Beware that a lot of misguided enthusiasts act like sincere arguers. It is how they respond to their mistakes pointed out that show who they really are. 

Misguided Enthusiasts

Misguided enthusiasts are the people who "know just enough to be dangerous". They think they know a lot, but they actually know very little, and they fit what they know around their beliefs. They believe enthusiastically, even fervently, and they are honest. Unfortunately, their lack of facts and lack of critical thinking often lead them to just repeat whatever they are told (often by scammers, see next section) and you basically have to teach them skepticism 101, and why skepticism is a virtue, not negativity. 

Furthermore, when you show them that what they believed was wrong, they get cognitive dissonance, and there's no telling how they will reconcile the conflicting "truths" in their head. Backfire effect happens quite often (that instead of accepting whatever they believed was fake, they reject reality and believe even deeper what they believed in before). 

To deal with misguided enthusiasts you have to treat them with kid gloves, and try to lead them one step at a time toward the "real" reality and away from their beliefs. If you shock and awe them you're more like to get the backfire effect. Instead, take baby steps, get them to agree each step, eventually show that what they believe was wrong, and the "real" reality makes much more sense.

The problem is a lot of scammers will act like misguided enthusiasts (it's a simple enough disguise), until you lead them so close to the truth they no longer have wiggle room. 


Scammers know they are lying, and argue with logical fallacies, concealed evidence, and when those fail, they may even resort to character assassination, hacking, filing fake takedown notices to domains, even hack attacks, against you.
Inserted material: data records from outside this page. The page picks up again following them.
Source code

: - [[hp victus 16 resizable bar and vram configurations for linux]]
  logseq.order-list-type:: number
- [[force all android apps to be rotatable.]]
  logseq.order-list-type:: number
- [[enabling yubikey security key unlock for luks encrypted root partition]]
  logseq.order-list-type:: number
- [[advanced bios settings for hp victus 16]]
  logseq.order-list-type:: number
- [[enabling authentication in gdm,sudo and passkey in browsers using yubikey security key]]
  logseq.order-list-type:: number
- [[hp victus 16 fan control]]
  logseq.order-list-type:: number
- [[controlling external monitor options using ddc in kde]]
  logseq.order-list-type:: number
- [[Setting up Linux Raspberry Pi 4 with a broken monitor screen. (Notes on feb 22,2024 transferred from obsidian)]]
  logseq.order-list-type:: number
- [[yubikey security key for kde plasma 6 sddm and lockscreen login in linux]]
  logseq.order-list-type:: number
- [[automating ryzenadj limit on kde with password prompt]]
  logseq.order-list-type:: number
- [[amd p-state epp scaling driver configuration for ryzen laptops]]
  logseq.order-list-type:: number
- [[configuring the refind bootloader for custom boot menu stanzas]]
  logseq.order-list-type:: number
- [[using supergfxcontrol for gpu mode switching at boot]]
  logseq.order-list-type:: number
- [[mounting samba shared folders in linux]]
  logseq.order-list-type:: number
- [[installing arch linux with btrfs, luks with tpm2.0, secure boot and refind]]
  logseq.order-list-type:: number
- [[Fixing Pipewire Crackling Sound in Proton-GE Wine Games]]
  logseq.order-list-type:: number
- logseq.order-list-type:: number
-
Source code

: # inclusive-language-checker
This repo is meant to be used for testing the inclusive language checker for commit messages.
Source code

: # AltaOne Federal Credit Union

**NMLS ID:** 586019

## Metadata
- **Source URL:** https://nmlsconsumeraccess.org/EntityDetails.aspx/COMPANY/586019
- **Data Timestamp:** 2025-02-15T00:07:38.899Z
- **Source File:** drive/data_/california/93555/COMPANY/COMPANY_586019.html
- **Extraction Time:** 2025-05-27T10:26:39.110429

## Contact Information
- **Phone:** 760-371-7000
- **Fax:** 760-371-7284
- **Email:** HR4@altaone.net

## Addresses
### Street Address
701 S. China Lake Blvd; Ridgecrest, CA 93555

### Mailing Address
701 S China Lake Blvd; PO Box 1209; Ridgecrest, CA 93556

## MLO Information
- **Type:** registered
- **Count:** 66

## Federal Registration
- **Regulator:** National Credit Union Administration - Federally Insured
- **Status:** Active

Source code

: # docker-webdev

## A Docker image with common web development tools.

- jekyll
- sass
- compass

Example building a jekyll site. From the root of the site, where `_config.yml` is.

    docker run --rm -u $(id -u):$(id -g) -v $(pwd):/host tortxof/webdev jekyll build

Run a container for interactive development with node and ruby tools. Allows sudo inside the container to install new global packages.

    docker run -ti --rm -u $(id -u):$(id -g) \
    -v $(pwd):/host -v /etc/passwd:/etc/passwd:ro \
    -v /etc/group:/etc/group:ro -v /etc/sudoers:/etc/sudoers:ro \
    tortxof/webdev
Scammers rarely engage you in debates directly, preferring to play the puppet master, and convince a bunch of misguided enthusiasts to argue with you instead. Their propaganda tools work only on sheeple, not skeptics. However, some very proud ones may choose to engage the skeptics directly with propaganda (mainly as gesture to others) and when they go on long-winded advertorials and got banned, they claim that is "censorship" and play the part of a "victim" for sympathy (yet another propaganda tactic).

When spotted and revealed, scammers often turn into trolls (see next section) or disengage entirely. 


In general, the best advice to deal with trolls is don't feed them. These two sayings apply:

Never wrestle with a pig: You both get all dirty, and the pig likes it. 

Never argue with an idiot. 
They drag you down to their level then beat you with experience. 

If you must deal with a troll, never react with anger, which is what they are looking for. Instead, react with amusement and light mockery. Trolls don't like being on the receiving end of jokes.  Troll will often become angry (instead of causing anger) and get banned for some outrageous behavior, or leave because it's no fun playing with people who sees through his tricks.

Oh, and here's a great comic panel that explains the troll:

So how do you tell them apart?

Trolls are pretty self-evident: they post stuff that if spoken, would require their mouth washed with soap.

Initially, it is best to assume that your opponent is a "misguided enthusiast", and indeed most people are. Use gentle engagements to ascertain their type.

If a misguided enthusiast actually concedes points, and supports his/her points with good logic and evidence, and recognizes bias on both sides, then you may have a genuine sincere arguer.

Scammers rarely engage skeptics directly, and when they do, they are usually disguised as a misguided enthusiast. To tell them apart, a misguided enthusaist, when faced with a gentle mistake, will often realize they  are wrong, but change topic, like "Okay, I was wrong about that, but this is something else..."   Scammers don't usually recognize their own mistakes.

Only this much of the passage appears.